Living through this quarantine as a young person can be very difficult because it is the perfect time to go out with friends, experience new things, travel and have fun. But with the safer-at-home order, many young people are experiencing sadness, anger, and anxiety. These desperate times call for some creativity. Most of all, it calls for some structure and strategy. Here is some advice for teenagers during quarantine.
You Are Not Alone- Teenagers During Quarantine
Knowing that many people, regardless of age, are experiencing the anxiety, fear, anger, boredom, and sadness should help you know that what you are feeling is completely normal. Of course you feel anxious, you are supposed to! A rapid review of the literature suggests that these feelings are all normal. The important thing is accepting your feelings, talking them through with a friend or family member, and acquiring strategies to get through this.
Keep Yourself Connected
It is important to keep yourself connected to your social network. Use the phone or video conference programs to remain socially engaged. This has shown to improve anxiety and the long-term effects of stress. In addition to simply talking, you may want to plan to engage in fun virtual activities with your family and friends. For example, creating something with a friend or group of friends can be fun. Try a recipe together. Watch a show together. Choreograph a dance for TikTok. The possibilities are endless. Keep it light and fun.

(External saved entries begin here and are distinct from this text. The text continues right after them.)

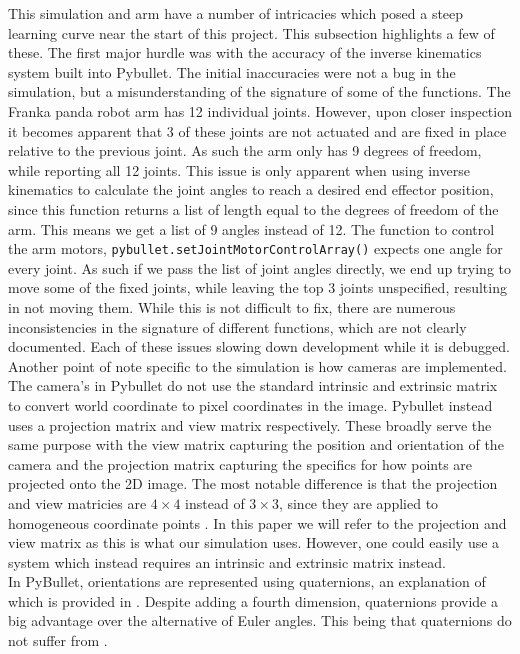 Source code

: This simulation and arm have a number of intricacies which posed a steep learning curve near the start of this project. This subsection highlights a few of these. The first major hurdle was with the accuracy of the inverse kinematics system built into Pybullet. The initial inaccuracies were not a bug in the simulation, but a misunderstanding of the signature of some of the functions.
The Franka panda robot arm has 12 individual joints. However, upon closer inspection it becomes apparent that 3 of these joints are not actuated and are fixed in place relative to the previous joint. As such the arm only has 9 degrees of freedom, while reporting all 12 joints. This issue is only apparent when using inverse kinematics to calculate the joint angles to reach a desired end effector position, since this function returns a list of length equal to the degrees of freedom of the arm. This means we get a list of 9 angles instead of 12. The function to control the arm motors, \verb|pybullet.setJointMotorControlArray()| expects one angle for every joint. As such if we pass the list of joint angles directly, we end up trying to move some of the fixed joints, while leaving the top 3 joints unspecified, resulting in not moving them. While this is not difficult to fix, there are numerous inconsistencies in the signature of different functions, which are not clearly documented. Each of these issues slowing down development while it is debugged.\\

Another point of note specific to the simulation is how cameras are implemented. The camera's in Pybullet do not use the standard intrinsic and extrinsic matrix to convert world coordinate to pixel coordinates in the image. Pybullet instead uses a projection matrix and view matrix respectively. These broadly serve the same purpose with the view matrix capturing the position and orientation of the camera and the projection matrix capturing the specifics for how points are projected onto the 2D image. The most notable difference is that the projection and view matricies are $4\times4$ instead of $3\times3$, since they are applied to homogeneous coordinate points \cite{homogenous-coords}. In this paper we will refer to the projection and view matrix as this is what our simulation uses. However, one could easily use a system which instead requires an intrinsic and extrinsic matrix instead.\\

In PyBullet, orientations are represented using quaternions, \cite{quaternions, orientations} an explanation of which is provided in . Despite adding a fourth dimension, quaternions provide a big advantage over the alternative of Euler angles. This being that quaternions do not suffer from  \cite{gimbal, gimbal-lock}.

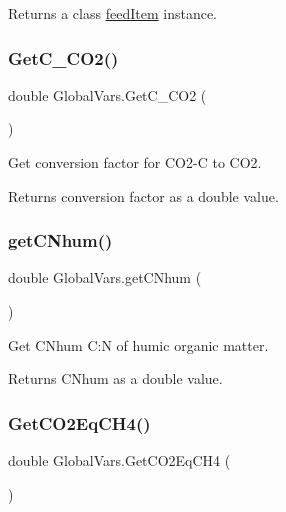 \begin{DoxyReturn}{Returns}
a class \mbox{\hyperlink{classfeed_item}{feed\+Item}} instance. 
\end{DoxyReturn}
\mbox{\label{class_global_vars_a3395cb56ec72d5e9257d67860d7c29c8}} 
\subsubsection{\texorpdfstring{GetC\_CO2()}{GetC\_CO2()}}
{\footnotesize\ttfamily double Global\+Vars.\+Get\+C\+\_\+\+C\+O2 (\begin{DoxyParamCaption}{ }\end{DoxyParamCaption})\hspace{0.3cm}{\ttfamily [inline]}}



Get conversion factor for C\+O2-\/C to C\+O2. 

\begin{DoxyReturn}{Returns}
conversion factor as a double value. 
\end{DoxyReturn}
\mbox{\label{class_global_vars_ae3c99a4d8f250b66225cc04944f5cbf9}} 
\subsubsection{\texorpdfstring{getCNhum()}{getCNhum()}}
{\footnotesize\ttfamily double Global\+Vars.\+get\+C\+Nhum (\begin{DoxyParamCaption}{ }\end{DoxyParamCaption})\hspace{0.3cm}{\ttfamily [inline]}}



Get C\+Nhum C\+:N of humic organic matter. 

\begin{DoxyReturn}{Returns}
C\+Nhum as a double value. 
\end{DoxyReturn}
\mbox{\label{class_global_vars_ac7ae0cf95fa3e649fac5769867ec1de0}} 
\subsubsection{\texorpdfstring{GetCO2EqCH4()}{GetCO2EqCH4()}}
{\footnotesize\ttfamily double Global\+Vars.\+Get\+C\+O2\+Eq\+C\+H4 (\begin{DoxyParamCaption}{ }\end{DoxyParamCaption})\hspace{0.3cm}{\ttfamily [inline]}}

Communicating with your support network can be fulfilling and the perfect way to distract yourself from the COVID-19 pandemic news. Reading all of the anecdotes and alarming news surrounding the virus can be alarming and stressful. Be aware of all of the misinformation floating around social media. Stick to one or two reliable sources of information to get your news regarding the virus. Remember that not all sources on the internet are reliable. Then make a list of all of the things you’ve been wanting to do at home that you’ve never gotten around to doing. Organize your closet, start gardening, cook something, take up an art form such as music or painting. There are so many online courses that can get you started on a hobby or skill and many of them are currently being offered free of charge.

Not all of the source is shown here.